• What is required:
Among the entries below, one stretch runs from the line that contains "- После того, как" through the line that contains "- :s - строковые данные, соответствует [a-z-]". Repeat that stretch exactly, ends included, and only that.

• Extracted material:

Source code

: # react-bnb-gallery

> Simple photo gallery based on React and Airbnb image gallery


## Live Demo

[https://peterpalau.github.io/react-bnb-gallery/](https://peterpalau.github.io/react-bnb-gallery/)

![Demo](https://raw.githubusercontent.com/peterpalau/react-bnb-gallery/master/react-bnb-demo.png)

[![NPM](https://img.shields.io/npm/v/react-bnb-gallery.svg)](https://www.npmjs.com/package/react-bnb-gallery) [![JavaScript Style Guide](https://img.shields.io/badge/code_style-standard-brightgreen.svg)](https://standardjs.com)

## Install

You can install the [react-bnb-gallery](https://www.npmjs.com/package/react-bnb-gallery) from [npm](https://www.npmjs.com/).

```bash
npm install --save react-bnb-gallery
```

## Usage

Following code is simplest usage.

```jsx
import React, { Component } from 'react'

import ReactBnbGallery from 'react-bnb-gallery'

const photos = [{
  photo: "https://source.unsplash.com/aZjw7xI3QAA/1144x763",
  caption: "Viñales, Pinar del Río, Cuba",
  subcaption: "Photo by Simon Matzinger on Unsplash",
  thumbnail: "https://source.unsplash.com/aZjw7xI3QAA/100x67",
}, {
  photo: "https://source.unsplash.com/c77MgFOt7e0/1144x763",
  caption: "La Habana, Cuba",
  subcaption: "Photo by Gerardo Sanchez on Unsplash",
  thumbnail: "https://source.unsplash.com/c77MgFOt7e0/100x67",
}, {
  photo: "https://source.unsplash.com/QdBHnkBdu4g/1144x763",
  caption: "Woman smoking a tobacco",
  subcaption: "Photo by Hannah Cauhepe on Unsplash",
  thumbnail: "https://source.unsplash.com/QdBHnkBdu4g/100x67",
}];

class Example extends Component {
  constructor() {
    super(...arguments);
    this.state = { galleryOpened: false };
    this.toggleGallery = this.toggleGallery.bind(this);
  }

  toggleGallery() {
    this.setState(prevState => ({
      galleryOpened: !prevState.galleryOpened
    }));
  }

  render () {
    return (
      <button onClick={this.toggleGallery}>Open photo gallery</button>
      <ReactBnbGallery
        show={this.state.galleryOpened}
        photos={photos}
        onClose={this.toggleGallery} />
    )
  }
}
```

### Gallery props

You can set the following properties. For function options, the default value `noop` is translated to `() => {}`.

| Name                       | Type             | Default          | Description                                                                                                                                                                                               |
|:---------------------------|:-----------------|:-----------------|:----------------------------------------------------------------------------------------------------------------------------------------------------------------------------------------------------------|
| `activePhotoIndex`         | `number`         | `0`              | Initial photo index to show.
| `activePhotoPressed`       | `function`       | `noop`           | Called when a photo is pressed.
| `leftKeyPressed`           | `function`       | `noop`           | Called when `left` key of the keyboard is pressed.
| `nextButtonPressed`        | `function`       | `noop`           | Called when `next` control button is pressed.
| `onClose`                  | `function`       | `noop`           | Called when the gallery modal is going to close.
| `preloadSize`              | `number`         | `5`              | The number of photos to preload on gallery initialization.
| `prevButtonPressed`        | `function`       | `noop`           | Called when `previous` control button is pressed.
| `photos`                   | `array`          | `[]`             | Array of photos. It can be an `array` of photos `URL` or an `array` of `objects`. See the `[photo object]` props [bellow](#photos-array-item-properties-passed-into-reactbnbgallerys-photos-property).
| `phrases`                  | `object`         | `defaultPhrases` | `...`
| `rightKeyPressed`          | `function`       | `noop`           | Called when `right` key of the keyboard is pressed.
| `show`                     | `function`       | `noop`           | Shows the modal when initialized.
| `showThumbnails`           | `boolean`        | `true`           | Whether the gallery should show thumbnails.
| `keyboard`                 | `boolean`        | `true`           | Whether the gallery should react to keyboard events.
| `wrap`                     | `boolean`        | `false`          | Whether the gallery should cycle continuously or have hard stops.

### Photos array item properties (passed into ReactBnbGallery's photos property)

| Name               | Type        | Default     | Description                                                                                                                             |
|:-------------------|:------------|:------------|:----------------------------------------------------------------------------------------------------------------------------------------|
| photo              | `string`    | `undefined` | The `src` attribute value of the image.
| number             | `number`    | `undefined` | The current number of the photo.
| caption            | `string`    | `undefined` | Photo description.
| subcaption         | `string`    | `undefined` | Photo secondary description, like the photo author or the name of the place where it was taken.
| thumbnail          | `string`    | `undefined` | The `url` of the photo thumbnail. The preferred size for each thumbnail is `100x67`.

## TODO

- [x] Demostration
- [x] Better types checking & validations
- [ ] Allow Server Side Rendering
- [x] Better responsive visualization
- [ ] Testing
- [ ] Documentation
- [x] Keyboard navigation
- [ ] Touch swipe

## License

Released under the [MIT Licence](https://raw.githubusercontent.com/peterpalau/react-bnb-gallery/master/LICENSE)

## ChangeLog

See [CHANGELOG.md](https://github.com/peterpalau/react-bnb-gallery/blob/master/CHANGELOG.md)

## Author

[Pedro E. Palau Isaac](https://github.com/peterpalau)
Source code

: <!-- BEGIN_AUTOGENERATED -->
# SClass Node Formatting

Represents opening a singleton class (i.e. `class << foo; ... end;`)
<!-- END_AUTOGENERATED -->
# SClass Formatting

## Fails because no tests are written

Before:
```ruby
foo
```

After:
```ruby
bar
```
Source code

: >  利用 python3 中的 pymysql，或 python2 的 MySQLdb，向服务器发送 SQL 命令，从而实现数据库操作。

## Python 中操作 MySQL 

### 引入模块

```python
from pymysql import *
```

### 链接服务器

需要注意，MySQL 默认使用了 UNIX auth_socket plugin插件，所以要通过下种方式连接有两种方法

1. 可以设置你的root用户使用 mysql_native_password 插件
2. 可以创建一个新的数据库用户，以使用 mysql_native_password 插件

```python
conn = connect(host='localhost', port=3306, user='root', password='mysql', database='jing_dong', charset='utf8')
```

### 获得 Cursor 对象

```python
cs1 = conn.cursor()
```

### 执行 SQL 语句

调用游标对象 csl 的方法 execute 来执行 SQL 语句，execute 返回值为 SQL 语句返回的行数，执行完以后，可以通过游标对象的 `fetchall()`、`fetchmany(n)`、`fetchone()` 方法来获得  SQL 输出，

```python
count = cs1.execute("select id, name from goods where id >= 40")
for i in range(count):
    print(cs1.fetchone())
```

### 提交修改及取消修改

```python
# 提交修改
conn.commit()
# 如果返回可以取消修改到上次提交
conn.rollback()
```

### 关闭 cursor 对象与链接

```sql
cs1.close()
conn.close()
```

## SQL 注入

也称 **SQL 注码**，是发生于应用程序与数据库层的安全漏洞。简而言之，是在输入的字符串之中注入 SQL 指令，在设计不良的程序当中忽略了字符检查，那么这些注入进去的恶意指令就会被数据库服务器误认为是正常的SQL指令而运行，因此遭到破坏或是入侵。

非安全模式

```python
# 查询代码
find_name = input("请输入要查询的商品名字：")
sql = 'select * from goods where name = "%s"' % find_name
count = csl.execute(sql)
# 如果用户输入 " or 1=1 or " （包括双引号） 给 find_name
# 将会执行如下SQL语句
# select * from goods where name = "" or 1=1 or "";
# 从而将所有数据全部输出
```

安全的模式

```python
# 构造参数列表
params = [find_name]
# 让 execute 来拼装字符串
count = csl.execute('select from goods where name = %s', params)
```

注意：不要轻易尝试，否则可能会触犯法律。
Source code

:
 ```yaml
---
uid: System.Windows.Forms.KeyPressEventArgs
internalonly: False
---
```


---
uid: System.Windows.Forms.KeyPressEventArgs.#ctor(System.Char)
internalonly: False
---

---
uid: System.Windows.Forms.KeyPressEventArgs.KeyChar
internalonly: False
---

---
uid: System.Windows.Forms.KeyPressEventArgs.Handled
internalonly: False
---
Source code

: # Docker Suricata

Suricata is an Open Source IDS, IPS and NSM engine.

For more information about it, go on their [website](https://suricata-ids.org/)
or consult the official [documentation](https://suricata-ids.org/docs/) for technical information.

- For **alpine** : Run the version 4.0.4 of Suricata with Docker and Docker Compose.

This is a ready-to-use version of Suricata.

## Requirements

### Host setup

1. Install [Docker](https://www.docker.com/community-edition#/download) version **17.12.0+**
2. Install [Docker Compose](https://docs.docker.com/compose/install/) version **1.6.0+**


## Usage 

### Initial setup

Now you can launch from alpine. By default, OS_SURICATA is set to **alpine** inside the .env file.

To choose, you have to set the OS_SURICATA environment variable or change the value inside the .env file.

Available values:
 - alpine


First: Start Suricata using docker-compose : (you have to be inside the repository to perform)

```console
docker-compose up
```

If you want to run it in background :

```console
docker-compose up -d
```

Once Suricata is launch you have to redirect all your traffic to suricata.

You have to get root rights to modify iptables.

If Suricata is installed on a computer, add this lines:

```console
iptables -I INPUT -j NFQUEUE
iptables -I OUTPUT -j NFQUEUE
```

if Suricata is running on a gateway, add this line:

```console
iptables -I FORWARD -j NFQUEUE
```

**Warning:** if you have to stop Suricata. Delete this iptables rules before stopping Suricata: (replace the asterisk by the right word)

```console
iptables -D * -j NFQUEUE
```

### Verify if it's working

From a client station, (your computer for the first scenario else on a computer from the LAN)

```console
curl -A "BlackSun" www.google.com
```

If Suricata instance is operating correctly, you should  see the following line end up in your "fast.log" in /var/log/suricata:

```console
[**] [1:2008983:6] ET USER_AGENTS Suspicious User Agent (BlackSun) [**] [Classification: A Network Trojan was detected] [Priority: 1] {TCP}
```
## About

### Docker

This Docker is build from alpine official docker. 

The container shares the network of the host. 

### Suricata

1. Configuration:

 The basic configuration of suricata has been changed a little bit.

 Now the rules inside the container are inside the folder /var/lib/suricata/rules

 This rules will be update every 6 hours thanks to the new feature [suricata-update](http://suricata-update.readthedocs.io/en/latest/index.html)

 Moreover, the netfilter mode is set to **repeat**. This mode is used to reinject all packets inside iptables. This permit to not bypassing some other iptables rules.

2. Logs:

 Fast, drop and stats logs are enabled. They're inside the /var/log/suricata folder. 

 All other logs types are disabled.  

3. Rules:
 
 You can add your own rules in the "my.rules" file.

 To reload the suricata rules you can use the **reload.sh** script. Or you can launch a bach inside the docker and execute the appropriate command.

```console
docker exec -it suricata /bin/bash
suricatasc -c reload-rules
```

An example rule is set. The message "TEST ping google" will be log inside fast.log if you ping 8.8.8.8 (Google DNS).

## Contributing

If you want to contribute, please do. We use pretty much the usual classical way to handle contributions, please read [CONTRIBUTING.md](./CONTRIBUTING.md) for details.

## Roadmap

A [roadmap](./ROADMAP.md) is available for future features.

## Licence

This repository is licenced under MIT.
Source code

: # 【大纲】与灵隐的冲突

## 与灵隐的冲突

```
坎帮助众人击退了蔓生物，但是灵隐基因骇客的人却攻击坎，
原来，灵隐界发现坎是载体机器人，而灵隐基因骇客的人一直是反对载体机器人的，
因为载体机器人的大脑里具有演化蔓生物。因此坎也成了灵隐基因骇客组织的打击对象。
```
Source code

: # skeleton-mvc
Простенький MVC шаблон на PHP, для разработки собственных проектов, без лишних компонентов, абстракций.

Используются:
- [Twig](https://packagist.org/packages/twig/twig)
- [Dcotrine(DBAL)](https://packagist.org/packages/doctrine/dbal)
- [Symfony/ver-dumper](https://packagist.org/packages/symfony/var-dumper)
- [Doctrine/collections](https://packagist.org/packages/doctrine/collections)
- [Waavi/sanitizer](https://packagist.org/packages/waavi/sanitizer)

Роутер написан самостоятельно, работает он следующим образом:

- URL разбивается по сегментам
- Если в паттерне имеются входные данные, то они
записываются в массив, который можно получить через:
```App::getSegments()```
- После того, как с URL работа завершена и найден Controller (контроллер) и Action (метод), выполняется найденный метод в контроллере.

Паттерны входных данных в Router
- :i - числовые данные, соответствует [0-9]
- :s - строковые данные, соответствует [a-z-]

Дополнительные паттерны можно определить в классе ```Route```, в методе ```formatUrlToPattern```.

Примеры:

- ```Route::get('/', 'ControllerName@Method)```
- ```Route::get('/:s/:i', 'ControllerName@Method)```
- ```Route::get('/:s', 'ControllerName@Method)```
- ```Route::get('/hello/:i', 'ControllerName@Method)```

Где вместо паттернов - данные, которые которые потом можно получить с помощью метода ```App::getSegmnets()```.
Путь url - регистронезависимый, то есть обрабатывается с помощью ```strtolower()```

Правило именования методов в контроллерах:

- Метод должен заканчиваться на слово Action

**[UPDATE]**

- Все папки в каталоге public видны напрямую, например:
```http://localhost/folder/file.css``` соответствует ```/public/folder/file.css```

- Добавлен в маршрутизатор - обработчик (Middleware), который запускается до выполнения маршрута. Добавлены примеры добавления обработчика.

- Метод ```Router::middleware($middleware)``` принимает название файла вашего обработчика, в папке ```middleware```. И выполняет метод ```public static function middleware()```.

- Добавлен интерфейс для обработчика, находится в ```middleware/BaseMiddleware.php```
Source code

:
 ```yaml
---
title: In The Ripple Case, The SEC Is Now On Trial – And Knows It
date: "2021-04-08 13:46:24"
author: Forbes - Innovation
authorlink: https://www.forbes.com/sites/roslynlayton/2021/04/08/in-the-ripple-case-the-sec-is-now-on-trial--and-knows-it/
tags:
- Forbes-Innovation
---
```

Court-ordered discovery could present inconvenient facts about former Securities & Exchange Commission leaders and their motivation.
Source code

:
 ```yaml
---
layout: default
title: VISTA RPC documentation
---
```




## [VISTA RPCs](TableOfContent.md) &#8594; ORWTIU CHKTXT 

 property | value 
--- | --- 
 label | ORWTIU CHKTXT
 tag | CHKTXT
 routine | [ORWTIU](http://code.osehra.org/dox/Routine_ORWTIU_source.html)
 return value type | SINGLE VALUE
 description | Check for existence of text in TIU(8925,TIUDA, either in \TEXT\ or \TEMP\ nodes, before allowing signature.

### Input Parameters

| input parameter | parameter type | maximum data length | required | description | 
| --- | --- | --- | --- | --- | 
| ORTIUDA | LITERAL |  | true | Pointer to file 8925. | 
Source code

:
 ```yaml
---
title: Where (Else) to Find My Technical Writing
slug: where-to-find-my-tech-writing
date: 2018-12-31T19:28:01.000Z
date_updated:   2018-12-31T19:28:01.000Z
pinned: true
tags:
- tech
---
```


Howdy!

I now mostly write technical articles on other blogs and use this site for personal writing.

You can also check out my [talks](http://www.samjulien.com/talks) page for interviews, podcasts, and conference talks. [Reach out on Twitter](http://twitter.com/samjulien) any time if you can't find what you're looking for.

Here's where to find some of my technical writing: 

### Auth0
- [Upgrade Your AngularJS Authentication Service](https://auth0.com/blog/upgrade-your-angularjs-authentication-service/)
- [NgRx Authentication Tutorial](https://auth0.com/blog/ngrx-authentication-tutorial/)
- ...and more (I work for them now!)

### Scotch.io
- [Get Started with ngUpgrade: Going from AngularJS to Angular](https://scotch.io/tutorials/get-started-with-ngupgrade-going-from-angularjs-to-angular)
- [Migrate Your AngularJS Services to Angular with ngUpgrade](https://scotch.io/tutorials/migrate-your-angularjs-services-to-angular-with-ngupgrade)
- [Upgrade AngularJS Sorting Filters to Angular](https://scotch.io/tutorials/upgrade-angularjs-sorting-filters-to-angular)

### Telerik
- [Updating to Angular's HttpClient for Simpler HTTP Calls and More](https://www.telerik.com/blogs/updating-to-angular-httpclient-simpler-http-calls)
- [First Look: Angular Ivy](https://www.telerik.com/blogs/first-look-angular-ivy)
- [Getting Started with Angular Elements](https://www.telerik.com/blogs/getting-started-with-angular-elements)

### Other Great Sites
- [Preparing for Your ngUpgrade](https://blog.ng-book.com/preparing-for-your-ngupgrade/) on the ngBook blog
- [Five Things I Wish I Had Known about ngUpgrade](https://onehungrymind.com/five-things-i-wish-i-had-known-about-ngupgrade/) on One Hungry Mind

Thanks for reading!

• Result below:
- После того, как с URL работа завершена и найден Controller (контроллер) и Action (метод), выполняется найденный метод в контроллере.

Паттерны входных данных в Router
- :i - числовые данные, соответствует [0-9]
- :s - строковые данные, соответствует [a-z-]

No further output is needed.